James Madison famously defines “faction” in The Federalist No. 10 as “a number of citizens, whether amounting to a majority or minority of the whole, who are united and actuated by some common impulse of passion, or of interest, adverse to the rights of other citizens, or to the permanent and aggregate interests of the community.”
The American founders identified “party” with “faction.” But that doesn’t hold up, and not simply because the founders themselves started early forms of political parties. In Madison’s definition, factions are not simply groups of people who seek to advance a common goal. The critical element in the definition is that the group pursues a goal or interest that is adverse to the rights of another group or is adverse to the general welfare.
To be sure, partisans of modern political parties may act in factious ways. They do too often. But mere disagreement about policy does not mean that one (or both) parties behave factiously. Good-faith political disagreement can exist.
Take the goal of minimizing poverty. One could say that Republicans tend to favor the interests of affluent people at the expense of poor folk, and Democrats tend to favor the interests of poor people at the expense of affluent folk. Indeed, favoring the interests of the middle class—which both parties now focus on obsessively—is entirely consistent with factious politics, if those policies come at the expense of other groups or at the expense of the general welfare.
But both parties’ positions can be understood non-factiously as well. We could stipulate that members of both parties seek to reduce poverty. They disagree not over the goal in view but rather over the best means to attain that goal.
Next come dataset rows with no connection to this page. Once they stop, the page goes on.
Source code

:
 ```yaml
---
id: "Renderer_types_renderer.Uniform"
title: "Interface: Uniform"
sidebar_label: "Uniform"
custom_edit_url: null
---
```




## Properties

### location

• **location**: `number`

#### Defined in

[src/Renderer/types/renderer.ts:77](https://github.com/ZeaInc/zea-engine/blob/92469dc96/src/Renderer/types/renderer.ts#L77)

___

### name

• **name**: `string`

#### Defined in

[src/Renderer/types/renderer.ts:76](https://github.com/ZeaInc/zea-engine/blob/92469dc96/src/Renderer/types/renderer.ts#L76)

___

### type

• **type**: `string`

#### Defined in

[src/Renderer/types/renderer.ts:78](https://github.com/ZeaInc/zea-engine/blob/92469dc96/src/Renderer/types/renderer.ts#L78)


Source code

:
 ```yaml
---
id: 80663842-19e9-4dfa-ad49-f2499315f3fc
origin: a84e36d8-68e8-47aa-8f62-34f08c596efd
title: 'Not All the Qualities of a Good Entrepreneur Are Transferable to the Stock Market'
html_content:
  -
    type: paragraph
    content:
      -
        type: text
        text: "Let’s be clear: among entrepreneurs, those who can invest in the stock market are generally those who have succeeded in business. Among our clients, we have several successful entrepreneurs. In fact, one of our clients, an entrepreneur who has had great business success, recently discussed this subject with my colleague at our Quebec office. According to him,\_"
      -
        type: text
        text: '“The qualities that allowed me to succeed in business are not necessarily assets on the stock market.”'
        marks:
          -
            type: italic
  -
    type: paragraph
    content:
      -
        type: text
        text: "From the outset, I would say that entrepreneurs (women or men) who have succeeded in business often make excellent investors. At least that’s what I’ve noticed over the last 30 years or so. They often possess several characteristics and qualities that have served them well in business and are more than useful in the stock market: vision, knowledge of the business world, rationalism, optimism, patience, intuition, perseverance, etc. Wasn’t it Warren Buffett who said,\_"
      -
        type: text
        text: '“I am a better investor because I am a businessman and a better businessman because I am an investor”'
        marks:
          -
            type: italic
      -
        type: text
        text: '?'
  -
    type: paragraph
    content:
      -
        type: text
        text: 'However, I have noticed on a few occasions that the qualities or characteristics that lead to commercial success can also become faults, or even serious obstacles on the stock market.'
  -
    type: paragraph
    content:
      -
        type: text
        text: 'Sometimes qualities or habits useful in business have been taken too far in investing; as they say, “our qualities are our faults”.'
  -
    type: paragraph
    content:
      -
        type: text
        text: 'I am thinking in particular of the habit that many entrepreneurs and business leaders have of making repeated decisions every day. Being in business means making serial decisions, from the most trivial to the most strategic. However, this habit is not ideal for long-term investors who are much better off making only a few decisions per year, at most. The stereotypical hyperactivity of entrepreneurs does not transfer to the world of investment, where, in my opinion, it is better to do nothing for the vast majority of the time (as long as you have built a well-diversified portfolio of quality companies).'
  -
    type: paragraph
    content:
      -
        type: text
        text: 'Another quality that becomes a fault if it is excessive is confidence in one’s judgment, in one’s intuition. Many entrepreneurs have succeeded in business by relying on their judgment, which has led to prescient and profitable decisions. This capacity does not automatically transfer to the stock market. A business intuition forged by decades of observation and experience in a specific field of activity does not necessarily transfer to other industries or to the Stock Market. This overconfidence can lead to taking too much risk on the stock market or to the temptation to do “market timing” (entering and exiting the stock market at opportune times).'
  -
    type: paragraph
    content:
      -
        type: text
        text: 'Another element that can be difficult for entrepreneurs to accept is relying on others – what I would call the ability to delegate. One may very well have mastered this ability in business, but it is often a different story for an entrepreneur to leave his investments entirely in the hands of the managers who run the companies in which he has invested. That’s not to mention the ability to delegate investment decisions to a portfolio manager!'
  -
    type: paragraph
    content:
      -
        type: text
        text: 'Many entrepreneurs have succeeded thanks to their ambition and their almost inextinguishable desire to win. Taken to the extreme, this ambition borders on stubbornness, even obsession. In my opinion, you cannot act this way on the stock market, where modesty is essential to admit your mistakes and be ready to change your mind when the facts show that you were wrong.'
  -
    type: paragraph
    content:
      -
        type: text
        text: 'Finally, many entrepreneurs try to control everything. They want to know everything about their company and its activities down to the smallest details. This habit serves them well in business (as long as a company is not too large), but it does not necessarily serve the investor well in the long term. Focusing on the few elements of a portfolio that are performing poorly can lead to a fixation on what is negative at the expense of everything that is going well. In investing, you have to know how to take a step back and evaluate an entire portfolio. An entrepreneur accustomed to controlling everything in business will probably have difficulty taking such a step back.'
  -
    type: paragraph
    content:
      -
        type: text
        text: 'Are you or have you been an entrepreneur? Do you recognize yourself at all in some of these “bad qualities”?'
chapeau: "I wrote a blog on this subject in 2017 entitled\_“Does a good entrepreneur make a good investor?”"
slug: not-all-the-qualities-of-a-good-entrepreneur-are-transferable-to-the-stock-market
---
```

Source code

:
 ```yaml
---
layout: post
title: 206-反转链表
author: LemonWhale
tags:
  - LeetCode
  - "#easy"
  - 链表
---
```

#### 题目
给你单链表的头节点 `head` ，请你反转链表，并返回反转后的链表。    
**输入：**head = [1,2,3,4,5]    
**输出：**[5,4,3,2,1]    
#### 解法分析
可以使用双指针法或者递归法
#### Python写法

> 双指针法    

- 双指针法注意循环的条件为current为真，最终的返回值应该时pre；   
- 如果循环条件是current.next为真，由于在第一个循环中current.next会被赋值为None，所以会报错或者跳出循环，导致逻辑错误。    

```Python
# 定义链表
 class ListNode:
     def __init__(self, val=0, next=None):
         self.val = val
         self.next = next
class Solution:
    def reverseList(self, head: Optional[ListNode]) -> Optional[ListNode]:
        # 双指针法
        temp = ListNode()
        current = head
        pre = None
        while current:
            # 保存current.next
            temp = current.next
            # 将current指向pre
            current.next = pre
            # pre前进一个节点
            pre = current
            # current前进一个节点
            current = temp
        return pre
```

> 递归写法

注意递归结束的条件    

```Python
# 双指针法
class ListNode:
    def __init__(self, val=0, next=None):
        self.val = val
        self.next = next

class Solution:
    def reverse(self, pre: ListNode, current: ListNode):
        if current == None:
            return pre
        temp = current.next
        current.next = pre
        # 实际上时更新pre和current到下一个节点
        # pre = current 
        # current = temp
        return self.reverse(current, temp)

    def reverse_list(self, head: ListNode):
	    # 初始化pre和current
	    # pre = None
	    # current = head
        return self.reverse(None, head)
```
Republicans tend to want to use markets and employment to reduce poverty; Democrats tend to want to use redistribution to reduce poverty.
Each position has its own strengths and its own weaknesses. Markets and employment focus poverty reduction on the able-bodied who are capable of employment. This will increase the overall size of the economic pie, but it does not guarantee that needed resources go to those who are unable to work, in particular to the disabled, the old, and the young. On the other hand, redistributive policies can create disincentives for work, which require costly bureaucratic monitoring systems to deter. Purely redistributive policies also do not increase the size of the resource pie.
Libertarians such as Richard Epstein argue that redistributive policies are inherently factious. But that’s not correct. Aside from the fact that all tax-supported government policies are redistributive in some sense—even Epstein’s minimalist state—properly constructed welfare policies are forms of social insurance open to everyone in society and therefore not adverse to the rights of the affluent (who could be poor next year) nor to the overall common good.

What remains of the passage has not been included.